这也是过度使用制裁会付出代价的原因。每当华盛顿将账本准入武器化时,它就提醒世界:账本是有条件的。这不会立即导致去美元化,数据不支持那种幻想。但它会催生对冲:更多黄金、更多本地货币实验、更多替代支付渠道、更多影子船队,以及更多让贸易较少受美国法律咽喉要道影响的尝试。
结果不是美元死亡,而是一个成本更高的美元体系——仍占主导,但不再天真;仍不可或缺,但日益被对冲。
因此,委内瑞拉提供的教训比通常的石油美元辩论更精确。世界并非因为找到同等替代品而离开美元,而是因为美元体系明显变得有条件,而在构建部分逃生路线。但这些逃生路线代价高昂、不透明且不完整。它们能移动桶油,却往往无法恢复生产者的财政权威或买家的完全法律舒适度。
这就是为什么委内瑞拉回归许可贸易如此重要。它表明,获得账本准入几乎与获得油田准入同样有价值。
阴影渠道中的一桶油可能被购买;合法渠道中的一桶油可以被融资。阴影渠道中的一桶油可能被移动;合法渠道中的一桶油可以被投保。阴影渠道中的一桶油可能产生现金;合法渠道中的一桶油可以重建资产负债表。
对委内瑞拉而言,当前的挑战是从桶油转向可信度。这意味着透明净回价、可执行合同、修复的基础设施、债务排序、对供应商的可信支付,以及财政收入能惠及公共领域而非消失在中间商手中。一个无法审计自身桶油的石油国家,无法掌控自己的未来。
对能源市场而言,教训更简单也更直接。委内瑞拉并非在简单意义上“回归”,而是在被重新定价。它的桶油法律受损程度正在降低,重油正在找到炼厂,服务部门正在测试设备是否能回归,外国伙伴正在探查协议能否维持,出口正在通过更清晰的渠道流动。
这是一起市场事件,而非单纯的政治故事。
它可能有助于墨西哥湾炼厂,可能为印度炼厂提供另一个机会主义重油来源,可能改善委内瑞拉的净回价,可能在边际上给竞争性重油等级带来压力,可能为华盛顿在中东中断期间提供战略供应工具,可能诱使油田服务公司重返它们曾基本注销的市场。

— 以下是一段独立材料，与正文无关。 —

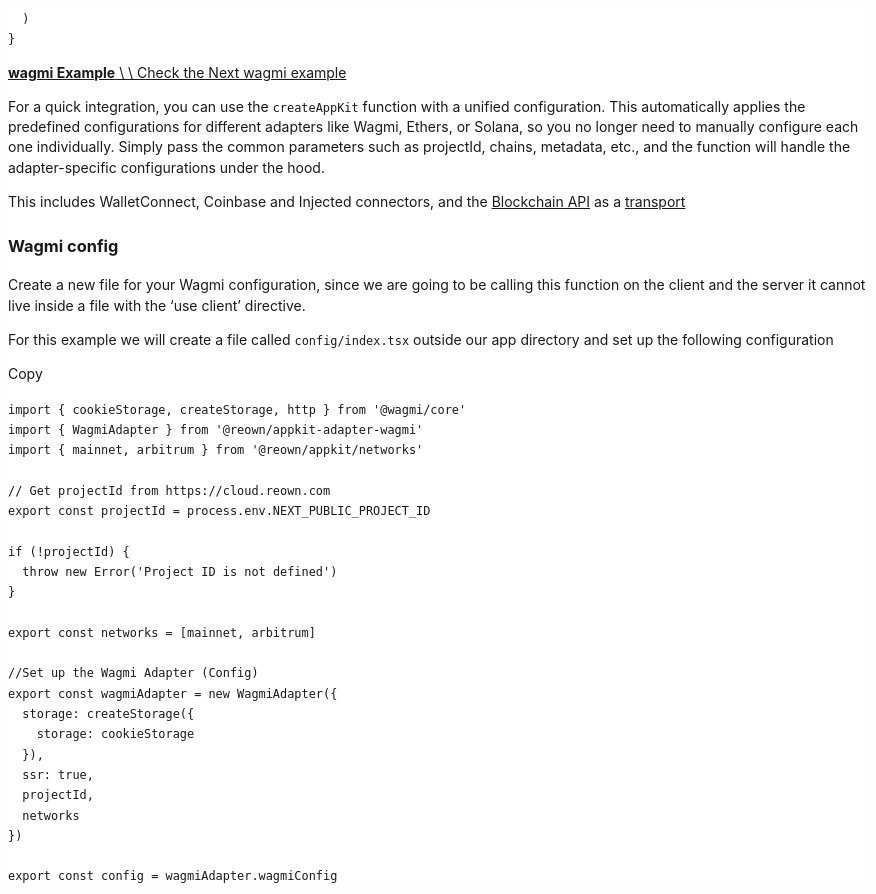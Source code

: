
 ```tsx
  )
}

```

[**wagmi Example** \\
\\
Check the Next wagmi example](https://github.com/reown-com/appkit-web-examples/tree/main/nextjs/next-wagmi-app-router)

For a quick integration, you can use the `createAppKit` function with a unified configuration. This automatically applies the predefined configurations for different adapters like Wagmi, Ethers, or Solana, so you no longer need to manually configure each one individually. Simply pass the common parameters such as projectId, chains, metadata, etc., and the function will handle the adapter-specific configurations under the hood.

This includes WalletConnect, Coinbase and Injected connectors, and the [Blockchain API](https://docs.reown.com/cloud/blockchain-api) as a [transport](https://wagmi.sh/core/api/createConfig#transports)

### [​](https://docs.reown.com/appkit/next/core/installation\#wagmi-config)  Wagmi config

Create a new file for your Wagmi configuration, since we are going to be calling this function on the client and the server it cannot live inside a file with the ‘use client’ directive.

For this example we will create a file called `config/index.tsx` outside our app directory and set up the following configuration

Copy

```tsx
import { cookieStorage, createStorage, http } from '@wagmi/core'
import { WagmiAdapter } from '@reown/appkit-adapter-wagmi'
import { mainnet, arbitrum } from '@reown/appkit/networks'

// Get projectId from https://cloud.reown.com
export const projectId = process.env.NEXT_PUBLIC_PROJECT_ID

if (!projectId) {
  throw new Error('Project ID is not defined')
}

export const networks = [mainnet, arbitrum]

//Set up the Wagmi Adapter (Config)
export const wagmiAdapter = new WagmiAdapter({
  storage: createStorage({
    storage: cookieStorage
  }),
  ssr: true,
  projectId,
  networks
})

export const config = wagmiAdapter.wagmiConfig

```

但所有这些可能性都取决于同一件事:账本是否保持开放。
委内瑞拉已经展示了当一个石油国家失去账本时会发生什么。它仍可拥有储量,仍可拥有油井,仍可拥有油轮,仍可拥有买家。但每一桶油都变得更难估值、更难投保、更难融资、更难征税,也更难转化为公共能力。
地下的石油不是权力。合规发票中的石油才是权力。银行信任的船舶舱单中的石油才是权力。收益能偿债、重建基础设施并融资进口的石油才是权力。
这就是为什么委内瑞拉的反弹远不止于生产故事。它是现代主权的教训。该国石油变得更有价值,不是因为分子改变,而是因为路径改变。
从奥里诺科重油带到世界市场的最短路径,不仅仅经过油井、管道和港口,还经过银行、保险公司、许可、合同、炼厂和法院。
桶油驱动发动机,账本驱动国家。
而委内瑞拉正一船一船地发现:在现代能源市场中最有价值的桶油,并非仅仅能被泵出的那桶,而是世界愿意相信的那桶。